When I was sixteen years old, I was nearly stabbed to death while defending a friend in a gang-related street fight in my neighborhood in Hoboken, New Jersey. Longing to get away from this life, I sold marijuana and gambled to finance my way through college. Finally, an unexpected break came when a family friend assisted my getting into podiatric medical school. This was the "seize the day" moment I had always dreamed about. Prosperity was finally on the horizon.

At the peak of my career I lived in a modest mansion in an affluent suburb of San Jose, California, sporting two Mercedes, and pulling down well over a million dollars a year as a highly respected foot surgeon. My friends and colleagues didn't have a clue about my humble beginning and violent past. Yet, I still felt driven to bury my past deeper and deeper by chasing after awards, public recognition, and ever-increasing wealth. "Success" was everything to me.

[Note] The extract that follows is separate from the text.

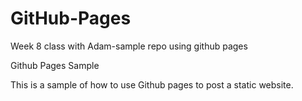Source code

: # GitHub-Pages
Week 8 class with Adam-sample repo using github pages

Github Pages Sample

This is a sample of how to use Github pages to post a static website.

Success, however, never resolved my inner problems. Ten years ago, after several bouts of depression, ill-health, and a growing estrangement from friends, family, and colleagues, my life came crashing down. A string of lawsuits, a debilitating back injury, and a pinched nerve in my hand ended my capacity as a surgeon. Ultimately, I decided to close down my practice rather then undergoing the risks of surgery that specialists claimed would restore me to my lucrative practice. I was moved by some inner force to create a new life for myself and my family and reevaluate the very purpose of my existence.

I spent my newly found freedom being close with my family, reading, keeping a journal, writing haiku poetry, practicing yoga, painting watercolors, teaching myself to play the saxophone, and writing a book on my spiritual awakening. I began to heal and enjoy my life again. Yet, there was still something missing.

My back and hand injury gave me the opportunity to experience the health profession from the other side. Before I had hidden behind a white coat and name tag, keeping my professional distance. Now, as a patient-someone suffering as do other people--I started to feel compassion again for what theologian Matthew Fox calls "the invisible members of society"--the sick, the poor, the disabled, the dying, the voiceless, the politically oppressed, and the despised.

Around this same time, Guy Nakatani, a young gay Asian-American man with AIDS, came to my son's middle school to educate kids and parents about how to avoid high risk behavior. This was his mission before he died and his bravery and commitment moved me. Soon after meeting Guy, I started volunteering with an underground needle exchange program for IV drug users in Santa Clara County.

For five to ten hours every month for over five years, I went into seedier neighborhoods of San Jose handing out condoms with AIDS pamphlets, and exchanging clean hypodermic needles for dirty needles turned in by street addicts. Most of my volunteer teammates were convicted felons, recovering alcoholics, and ex-drug addicts. This put me face-to-face with the culture I had run away from, a culture light years away from my quiet affluent suburb of Saratoga, but where I felt comfortable even though I was the only millionaire in the group. My working-class, teenage street smarts and survival skills were assets in this work. My two lives were becoming more integrated.

This has continued. A couple of years ago, I read an article in the San Jose Mercury News about two fellows who were attempting to open a state legalized medical cannabis dispensary for AIDS, cancer and glaucoma patients here in San Jose. Instinctively I wrote at the top of the page, "Help these guys!" I soon became the center's administrative medical director, working almost full-time for one dollar a year.

Jesse, Peter, and I were an unlikely trio. They were both gay Latinos with life-threatening illnesses, living on disability; I was a straight white guy with bucks. Nonetheless, we developed a tight bond of trust because of our common vision. In this work, I was able to draw on my street savvy, my skills in medical administration and fundraising, and my government and community contacts developed as a prominent surgeon, businessman and philanthropist. Unfortunately, after about a year of service I grew disenchanted with the way the dispensary was being run and I tendered my resignation. Six months later they were forced to close down by the City of San Jose--which had publicly supported them--due to a number of alleged illegalities including fiscal improprieties.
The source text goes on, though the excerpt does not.